Literary society for the study of Shakespeare

The New Shakspere Society was a literary and text publication society founded in Autumn 1873 by Frederick James Furnivall in order "to do honour to Shakspere, to make out the succession of his plays, and thereby the growth of his mind and art; to promote the intelligent study of him, and to print Texts illustrating his works and his times". Furnivall deliberately used an archaic spelling of William Shakespeare's name in order to distinguish his society from the earlier Shakespeare Society (1840-1853) organised by the scholar and forger John Payne Collier.

==History==
The society's first official meeting was held on 13 March 1874 at University College, London, and by the next year membership had reached 500 members. Members included prominent names of the day such as Eleanor Marx, George Bernard Shaw, James Halliwell-Phillipps, Richard Green Moulton, and Edward Dowden. In its early years, it hosted public paper discussions and published both Proceedings and Transactions as the official record of the society. The society also devoted a significant portion of its energies to determining the exact chronology of Shakespeare's plays; Furnivall believed that Shakespeare's works had to be studied in the order they were written to "get at a right understanding of his mind".

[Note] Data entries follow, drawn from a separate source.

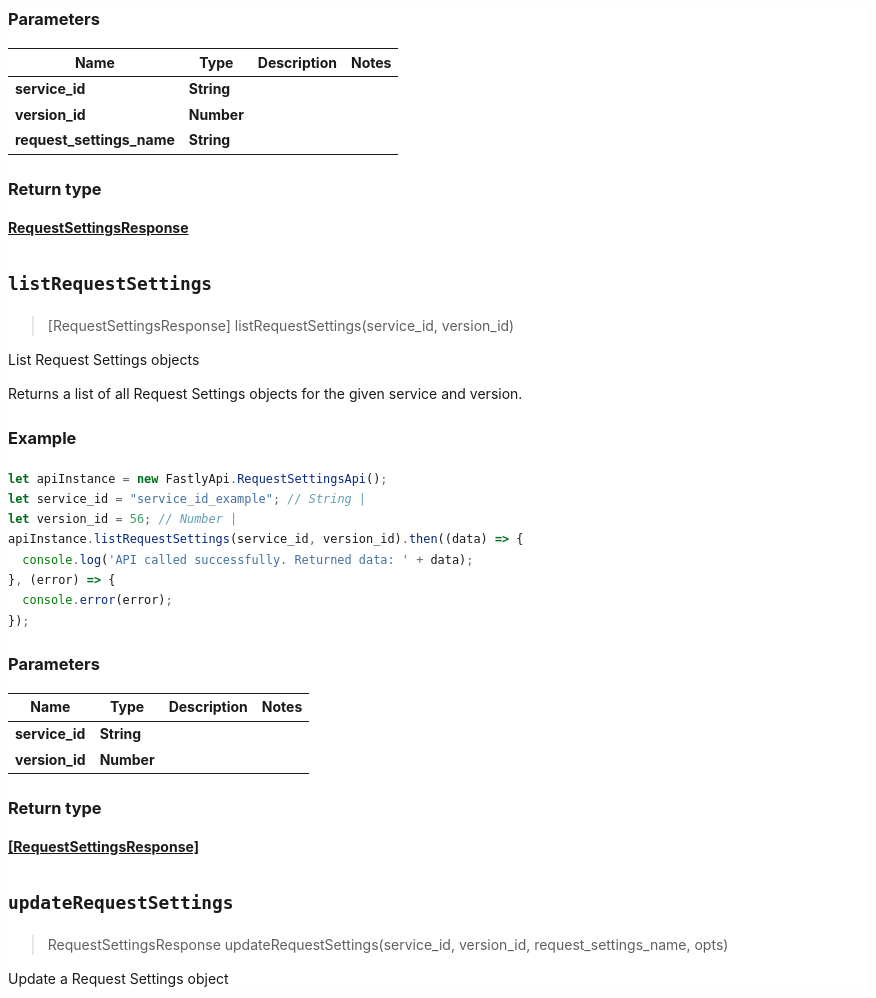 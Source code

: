 ### Parameters

Name | Type | Description  | Notes
------------- | ------------- | ------------- | -------------
**service_id** | **String** |  |
**version_id** | **Number** |  |
**request_settings_name** | **String** |  |

### Return type

[**RequestSettingsResponse**](RequestSettingsResponse.md)


## `listRequestSettings`

> [RequestSettingsResponse] listRequestSettings(service_id, version_id)

List Request Settings objects

Returns a list of all Request Settings objects for the given service and version.

### Example

```javascript
let apiInstance = new FastlyApi.RequestSettingsApi();
let service_id = "service_id_example"; // String | 
let version_id = 56; // Number | 
apiInstance.listRequestSettings(service_id, version_id).then((data) => {
  console.log('API called successfully. Returned data: ' + data);
}, (error) => {
  console.error(error);
});

```

### Parameters

Name | Type | Description  | Notes
------------- | ------------- | ------------- | -------------
**service_id** | **String** |  |
**version_id** | **Number** |  |

### Return type

[**[RequestSettingsResponse]**](RequestSettingsResponse.md)


## `updateRequestSettings`

> RequestSettingsResponse updateRequestSettings(service_id, version_id, request_settings_name, opts)

Update a Request Settings object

The society was disrupted several times by disputes between Furnivall and other members. Frederick Gard Fleay, an early member, resigned during the society's first year after an argument with Furnivall, and a number of members left in the 1880s following a protracted argument between Furnivall and Algernon Charles Swinburne. Membership continued to decline throughout the next decade, and the society officially disbanded in 1894.

==Publications==
Furnivall and many other members of the society were interested in quantifying Shakespeare's works, such as counting their lines or analyzing the meter of his poetry, which was reflected in their published papers and books. The society also planned to publish Teena Rochfort-Smith's "Four-text Hamlet", an innovative experiment which reproduced four versions of Hamlet in parallel columns to enable textual analysis, but had only completed a prototype of the first act before Rochfort-Smith's untimely death.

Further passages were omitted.